[[ Supplied information open ]]
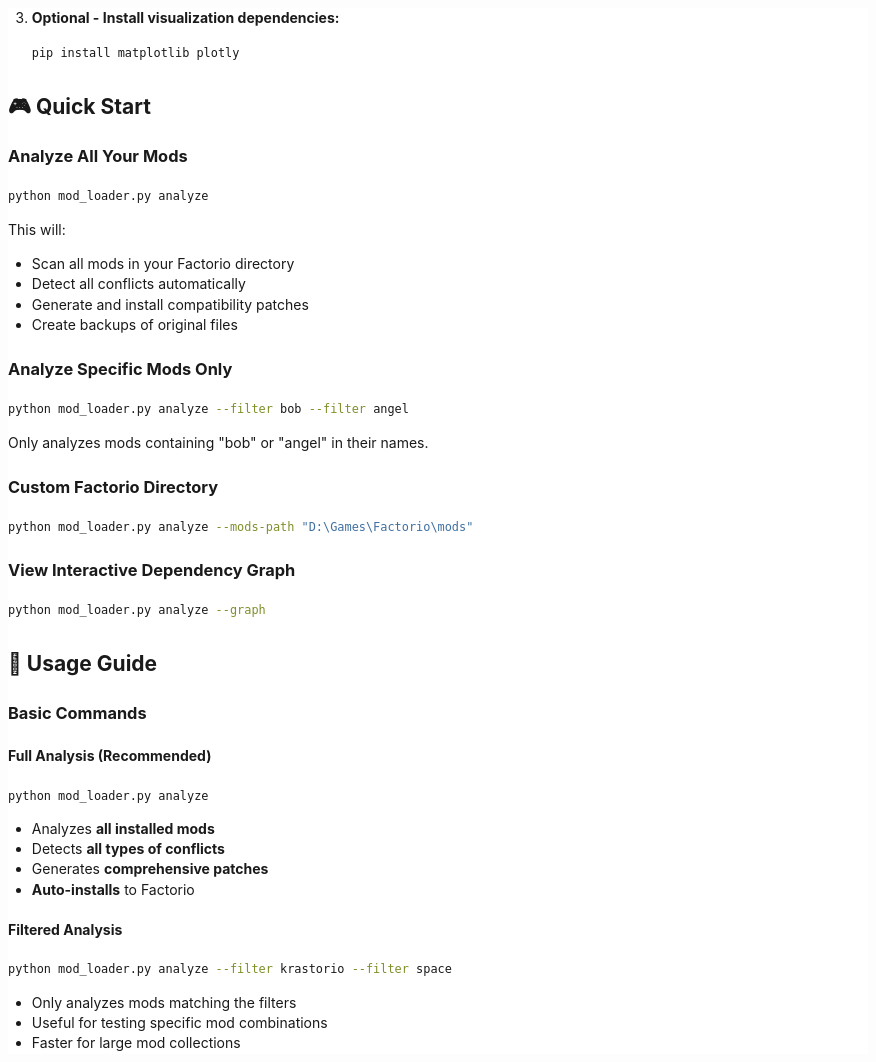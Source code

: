 3. **Optional - Install visualization dependencies:**
   ```bash
   pip install matplotlib plotly
   ```

## 🎮 Quick Start

### Analyze All Your Mods
```bash
python mod_loader.py analyze
```
This will:
- Scan all mods in your Factorio directory
- Detect all conflicts automatically
- Generate and install compatibility patches
- Create backups of original files

### Analyze Specific Mods Only
```bash
python mod_loader.py analyze --filter bob --filter angel
```
Only analyzes mods containing "bob" or "angel" in their names.

### Custom Factorio Directory
```bash
python mod_loader.py analyze --mods-path "D:\Games\Factorio\mods"
```

### View Interactive Dependency Graph
```bash
python mod_loader.py analyze --graph
```

## 📖 Usage Guide

### Basic Commands

#### Full Analysis (Recommended)
```bash
python mod_loader.py analyze
```
- Analyzes **all installed mods**
- Detects **all types of conflicts**
- Generates **comprehensive patches**
- **Auto-installs** to Factorio

#### Filtered Analysis
```bash
python mod_loader.py analyze --filter krastorio --filter space
```
- Only analyzes mods matching the filters
- Useful for testing specific mod combinations
- Faster for large mod collections
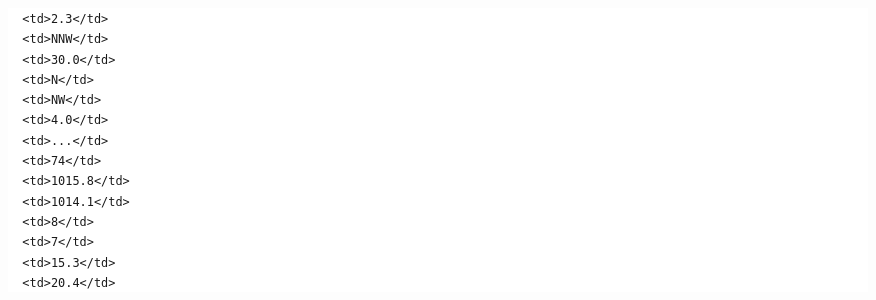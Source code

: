       <td>2.3</td>
      <td>NNW</td>
      <td>30.0</td>
      <td>N</td>
      <td>NW</td>
      <td>4.0</td>
      <td>...</td>
      <td>74</td>
      <td>1015.8</td>
      <td>1014.1</td>
      <td>8</td>
      <td>7</td>
      <td>15.3</td>
      <td>20.4</td>
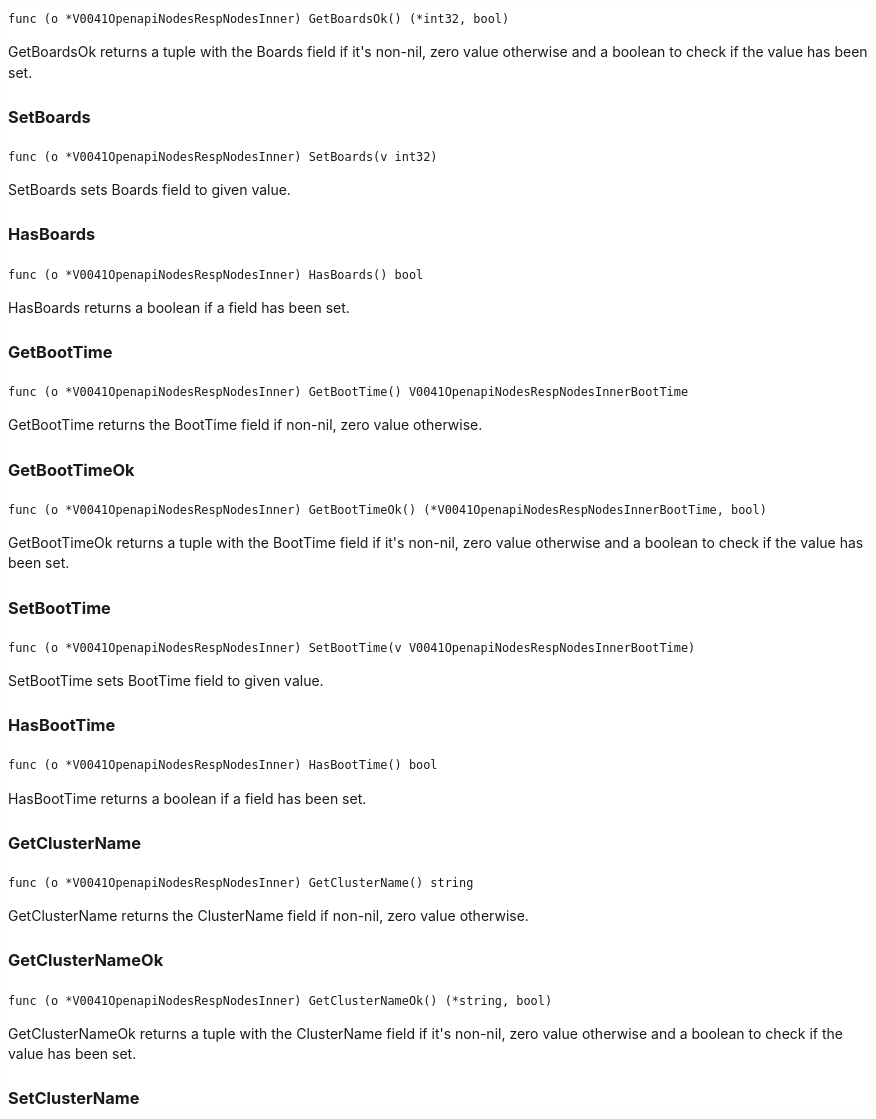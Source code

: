 `func (o *V0041OpenapiNodesRespNodesInner) GetBoardsOk() (*int32, bool)`

GetBoardsOk returns a tuple with the Boards field if it's non-nil, zero value otherwise
and a boolean to check if the value has been set.

### SetBoards

`func (o *V0041OpenapiNodesRespNodesInner) SetBoards(v int32)`

SetBoards sets Boards field to given value.

### HasBoards

`func (o *V0041OpenapiNodesRespNodesInner) HasBoards() bool`

HasBoards returns a boolean if a field has been set.

### GetBootTime

`func (o *V0041OpenapiNodesRespNodesInner) GetBootTime() V0041OpenapiNodesRespNodesInnerBootTime`

GetBootTime returns the BootTime field if non-nil, zero value otherwise.

### GetBootTimeOk

`func (o *V0041OpenapiNodesRespNodesInner) GetBootTimeOk() (*V0041OpenapiNodesRespNodesInnerBootTime, bool)`

GetBootTimeOk returns a tuple with the BootTime field if it's non-nil, zero value otherwise
and a boolean to check if the value has been set.

### SetBootTime

`func (o *V0041OpenapiNodesRespNodesInner) SetBootTime(v V0041OpenapiNodesRespNodesInnerBootTime)`

SetBootTime sets BootTime field to given value.

### HasBootTime

`func (o *V0041OpenapiNodesRespNodesInner) HasBootTime() bool`

HasBootTime returns a boolean if a field has been set.

### GetClusterName

`func (o *V0041OpenapiNodesRespNodesInner) GetClusterName() string`

GetClusterName returns the ClusterName field if non-nil, zero value otherwise.

### GetClusterNameOk

`func (o *V0041OpenapiNodesRespNodesInner) GetClusterNameOk() (*string, bool)`

GetClusterNameOk returns a tuple with the ClusterName field if it's non-nil, zero value otherwise
and a boolean to check if the value has been set.

### SetClusterName
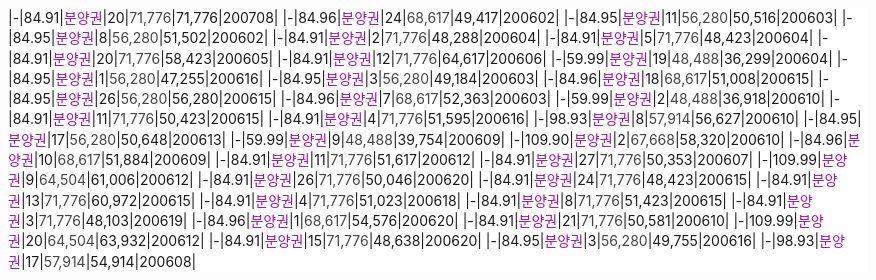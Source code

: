 |-|84.91|<span style="color:#9C11A5">분양권</span>|20|<span style="color:#444444">71,776</span>|71,776|200708|
|-|84.96|<span style="color:#9C11A5">분양권</span>|24|<span style="color:#444444">68,617</span>|49,417|200602|
|-|84.95|<span style="color:#9C11A5">분양권</span>|11|<span style="color:#444444">56,280</span>|50,516|200603|
|-|84.95|<span style="color:#9C11A5">분양권</span>|8|<span style="color:#444444">56,280</span>|51,502|200602|
|-|84.91|<span style="color:#9C11A5">분양권</span>|2|<span style="color:#444444">71,776</span>|48,288|200604|
|-|84.91|<span style="color:#9C11A5">분양권</span>|5|<span style="color:#444444">71,776</span>|48,423|200604|
|-|84.91|<span style="color:#9C11A5">분양권</span>|20|<span style="color:#444444">71,776</span>|58,423|200605|
|-|84.91|<span style="color:#9C11A5">분양권</span>|12|<span style="color:#444444">71,776</span>|64,617|200606|
|-|59.99|<span style="color:#9C11A5">분양권</span>|19|<span style="color:#444444">48,488</span>|36,299|200604|
|-|84.95|<span style="color:#9C11A5">분양권</span>|1|<span style="color:#444444">56,280</span>|47,255|200616|
|-|84.95|<span style="color:#9C11A5">분양권</span>|3|<span style="color:#444444">56,280</span>|49,184|200603|
|-|84.96|<span style="color:#9C11A5">분양권</span>|18|<span style="color:#444444">68,617</span>|51,008|200615|
|-|84.95|<span style="color:#9C11A5">분양권</span>|26|<span style="color:#444444">56,280</span>|56,280|200615|
|-|84.96|<span style="color:#9C11A5">분양권</span>|7|<span style="color:#444444">68,617</span>|52,363|200603|
|-|59.99|<span style="color:#9C11A5">분양권</span>|2|<span style="color:#444444">48,488</span>|36,918|200610|
|-|84.91|<span style="color:#9C11A5">분양권</span>|11|<span style="color:#444444">71,776</span>|50,423|200615|
|-|84.91|<span style="color:#9C11A5">분양권</span>|4|<span style="color:#444444">71,776</span>|51,595|200616|
|-|98.93|<span style="color:#9C11A5">분양권</span>|8|<span style="color:#444444">57,914</span>|56,627|200610|
|-|84.95|<span style="color:#9C11A5">분양권</span>|17|<span style="color:#444444">56,280</span>|50,648|200613|
|-|59.99|<span style="color:#9C11A5">분양권</span>|9|<span style="color:#444444">48,488</span>|39,754|200609|
|-|109.90|<span style="color:#9C11A5">분양권</span>|2|<span style="color:#444444">67,668</span>|58,320|200610|
|-|84.96|<span style="color:#9C11A5">분양권</span>|10|<span style="color:#444444">68,617</span>|51,884|200609|
|-|84.91|<span style="color:#9C11A5">분양권</span>|11|<span style="color:#444444">71,776</span>|51,617|200612|
|-|84.91|<span style="color:#9C11A5">분양권</span>|27|<span style="color:#444444">71,776</span>|50,353|200607|
|-|109.99|<span style="color:#9C11A5">분양권</span>|9|<span style="color:#444444">64,504</span>|61,006|200612|
|-|84.91|<span style="color:#9C11A5">분양권</span>|26|<span style="color:#444444">71,776</span>|50,046|200620|
|-|84.91|<span style="color:#9C11A5">분양권</span>|24|<span style="color:#444444">71,776</span>|48,423|200615|
|-|84.91|<span style="color:#9C11A5">분양권</span>|13|<span style="color:#444444">71,776</span>|60,972|200615|
|-|84.91|<span style="color:#9C11A5">분양권</span>|4|<span style="color:#444444">71,776</span>|51,023|200618|
|-|84.91|<span style="color:#9C11A5">분양권</span>|8|<span style="color:#444444">71,776</span>|51,423|200615|
|-|84.91|<span style="color:#9C11A5">분양권</span>|3|<span style="color:#444444">71,776</span>|48,103|200619|
|-|84.96|<span style="color:#9C11A5">분양권</span>|1|<span style="color:#444444">68,617</span>|54,576|200620|
|-|84.91|<span style="color:#9C11A5">분양권</span>|21|<span style="color:#444444">71,776</span>|50,581|200610|
|-|109.99|<span style="color:#9C11A5">분양권</span>|20|<span style="color:#444444">64,504</span>|63,932|200612|
|-|84.91|<span style="color:#9C11A5">분양권</span>|15|<span style="color:#444444">71,776</span>|48,638|200620|
|-|84.95|<span style="color:#9C11A5">분양권</span>|3|<span style="color:#444444">56,280</span>|49,755|200616|
|-|98.93|<span style="color:#9C11A5">분양권</span>|17|<span style="color:#444444">57,914</span>|54,914|200608|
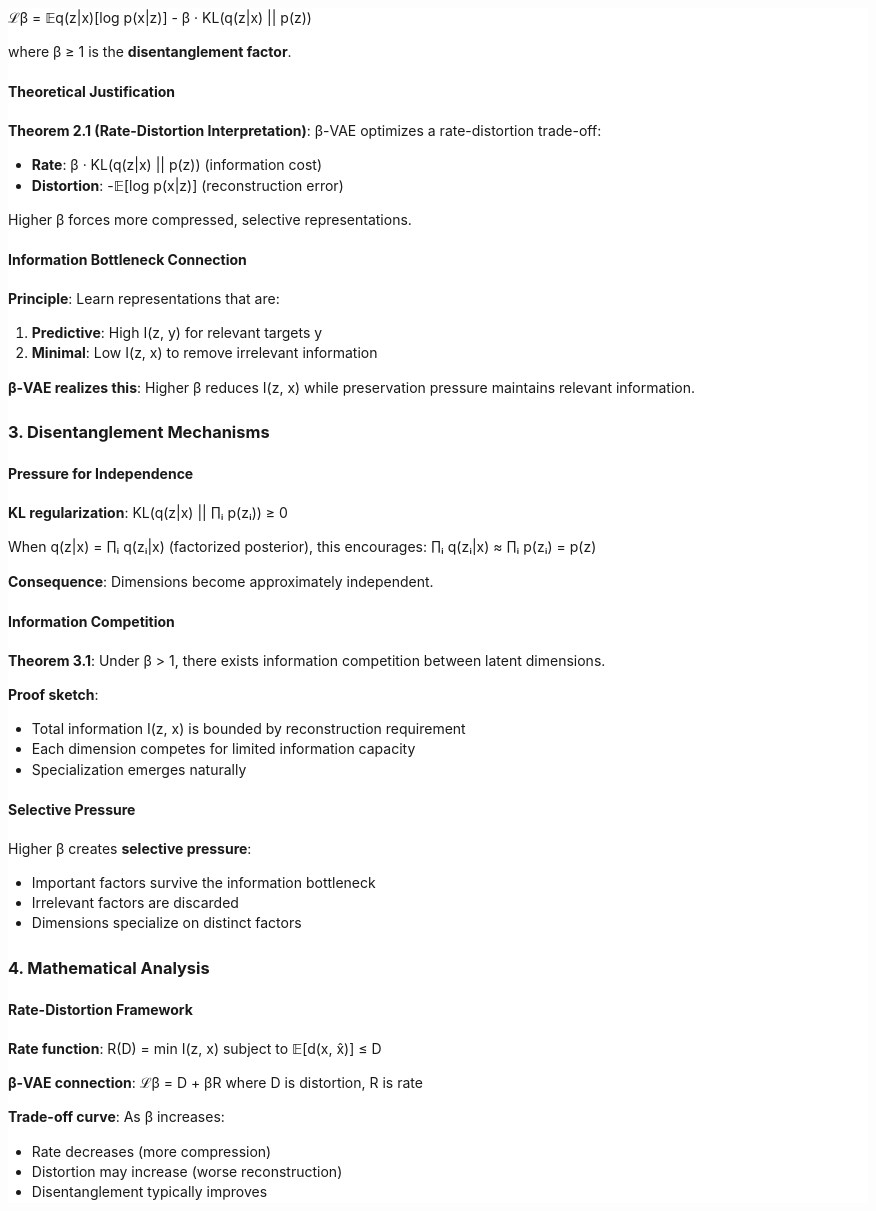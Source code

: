 ℒβ = 𝔼q(z|x)[log p(x|z)] - β · KL(q(z|x) || p(z))

where β ≥ 1 is the **disentanglement factor**.

#### Theoretical Justification

**Theorem 2.1 (Rate-Distortion Interpretation)**:
β-VAE optimizes a rate-distortion trade-off:
- **Rate**: β · KL(q(z|x) || p(z)) (information cost)
- **Distortion**: -𝔼[log p(x|z)] (reconstruction error)

Higher β forces more compressed, selective representations.

#### Information Bottleneck Connection

**Principle**: Learn representations that are:
1. **Predictive**: High I(z, y) for relevant targets y
2. **Minimal**: Low I(z, x) to remove irrelevant information

**β-VAE realizes this**: Higher β reduces I(z, x) while preservation pressure maintains relevant information.

### 3. Disentanglement Mechanisms

#### Pressure for Independence
**KL regularization**: KL(q(z|x) || ∏ᵢ p(zᵢ)) ≥ 0

When q(z|x) = ∏ᵢ q(zᵢ|x) (factorized posterior), this encourages:
∏ᵢ q(zᵢ|x) ≈ ∏ᵢ p(zᵢ) = p(z)

**Consequence**: Dimensions become approximately independent.

#### Information Competition
**Theorem 3.1**: Under β > 1, there exists information competition between latent dimensions.

**Proof sketch**: 
- Total information I(z, x) is bounded by reconstruction requirement
- Each dimension competes for limited information capacity
- Specialization emerges naturally

#### Selective Pressure
Higher β creates **selective pressure**:
- Important factors survive the information bottleneck
- Irrelevant factors are discarded
- Dimensions specialize on distinct factors

### 4. Mathematical Analysis

#### Rate-Distortion Framework

**Rate function**: R(D) = min I(z, x) subject to 𝔼[d(x, x̂)] ≤ D

**β-VAE connection**: 
ℒβ = D + βR where D is distortion, R is rate

**Trade-off curve**: As β increases:
- Rate decreases (more compression)
- Distortion may increase (worse reconstruction)
- Disentanglement typically improves
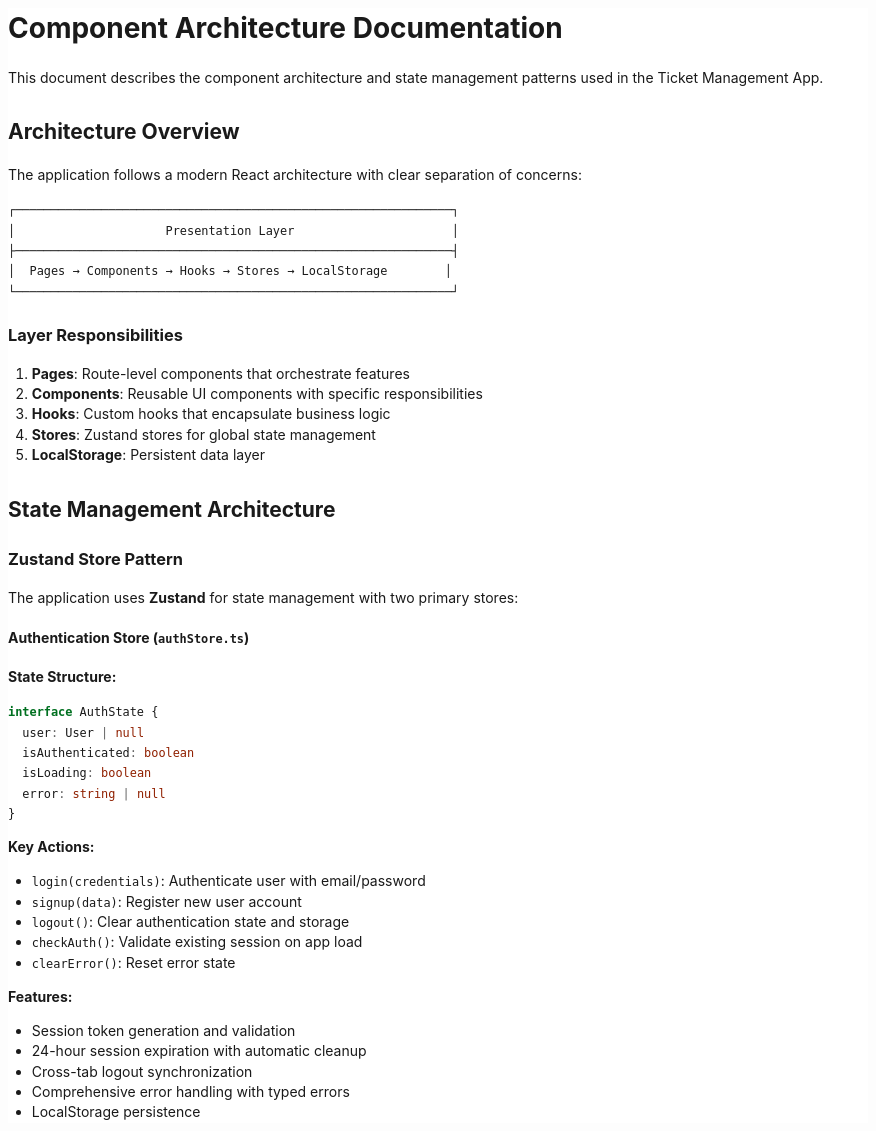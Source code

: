 # Component Architecture Documentation

This document describes the component architecture and state management patterns used in the Ticket Management App.

## Architecture Overview

The application follows a modern React architecture with clear separation of concerns:

```
┌─────────────────────────────────────────────────────────────┐
│                     Presentation Layer                      │
├─────────────────────────────────────────────────────────────┤
│  Pages → Components → Hooks → Stores → LocalStorage        │
└─────────────────────────────────────────────────────────────┘
```

### Layer Responsibilities

1. **Pages**: Route-level components that orchestrate features
2. **Components**: Reusable UI components with specific responsibilities
3. **Hooks**: Custom hooks that encapsulate business logic
4. **Stores**: Zustand stores for global state management
5. **LocalStorage**: Persistent data layer

## State Management Architecture

### Zustand Store Pattern

The application uses **Zustand** for state management with two primary stores:

#### Authentication Store (`authStore.ts`)

**State Structure:**
```typescript
interface AuthState {
  user: User | null
  isAuthenticated: boolean
  isLoading: boolean
  error: string | null
}
```

**Key Actions:**
- `login(credentials)`: Authenticate user with email/password
- `signup(data)`: Register new user account
- `logout()`: Clear authentication state and storage
- `checkAuth()`: Validate existing session on app load
- `clearError()`: Reset error state

**Features:**
- Session token generation and validation
- 24-hour session expiration with automatic cleanup
- Cross-tab logout synchronization
- Comprehensive error handling with typed errors
- LocalStorage persistence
[[ Supplied information closed ]]
Activity: The answer must be an exact copy of the lines above, from the start of the records through the line with "### GetBootTimeOk", and of nothing else; no pictures belong in it.

Expected output:
Source code

: 3. **Optional - Install visualization dependencies:**
   ```bash
   pip install matplotlib plotly
   ```

## 🎮 Quick Start

### Analyze All Your Mods
```bash
python mod_loader.py analyze
```
This will:
- Scan all mods in your Factorio directory
- Detect all conflicts automatically
- Generate and install compatibility patches
- Create backups of original files

### Analyze Specific Mods Only
```bash
python mod_loader.py analyze --filter bob --filter angel
```
Only analyzes mods containing "bob" or "angel" in their names.

### Custom Factorio Directory
```bash
python mod_loader.py analyze --mods-path "D:\Games\Factorio\mods"
```

### View Interactive Dependency Graph
```bash
python mod_loader.py analyze --graph
```

## 📖 Usage Guide

### Basic Commands

#### Full Analysis (Recommended)
```bash
python mod_loader.py analyze
```
- Analyzes **all installed mods**
- Detects **all types of conflicts**
- Generates **comprehensive patches**
- **Auto-installs** to Factorio

#### Filtered Analysis
```bash
python mod_loader.py analyze --filter krastorio --filter space
```
- Only analyzes mods matching the filters
- Useful for testing specific mod combinations
- Faster for large mod collections
Source code

:       <td>2.3</td>
      <td>NNW</td>
      <td>30.0</td>
      <td>N</td>
      <td>NW</td>
      <td>4.0</td>
      <td>...</td>
      <td>74</td>
      <td>1015.8</td>
      <td>1014.1</td>
      <td>8</td>
      <td>7</td>
      <td>15.3</td>
      <td>20.4</td>
Source code

: `func (o *V0041OpenapiNodesRespNodesInner) GetBoardsOk() (*int32, bool)`

GetBoardsOk returns a tuple with the Boards field if it's non-nil, zero value otherwise
and a boolean to check if the value has been set.

### SetBoards

`func (o *V0041OpenapiNodesRespNodesInner) SetBoards(v int32)`

SetBoards sets Boards field to given value.

### HasBoards

`func (o *V0041OpenapiNodesRespNodesInner) HasBoards() bool`

HasBoards returns a boolean if a field has been set.

### GetBootTime

`func (o *V0041OpenapiNodesRespNodesInner) GetBootTime() V0041OpenapiNodesRespNodesInnerBootTime`

GetBootTime returns the BootTime field if non-nil, zero value otherwise.

### GetBootTimeOk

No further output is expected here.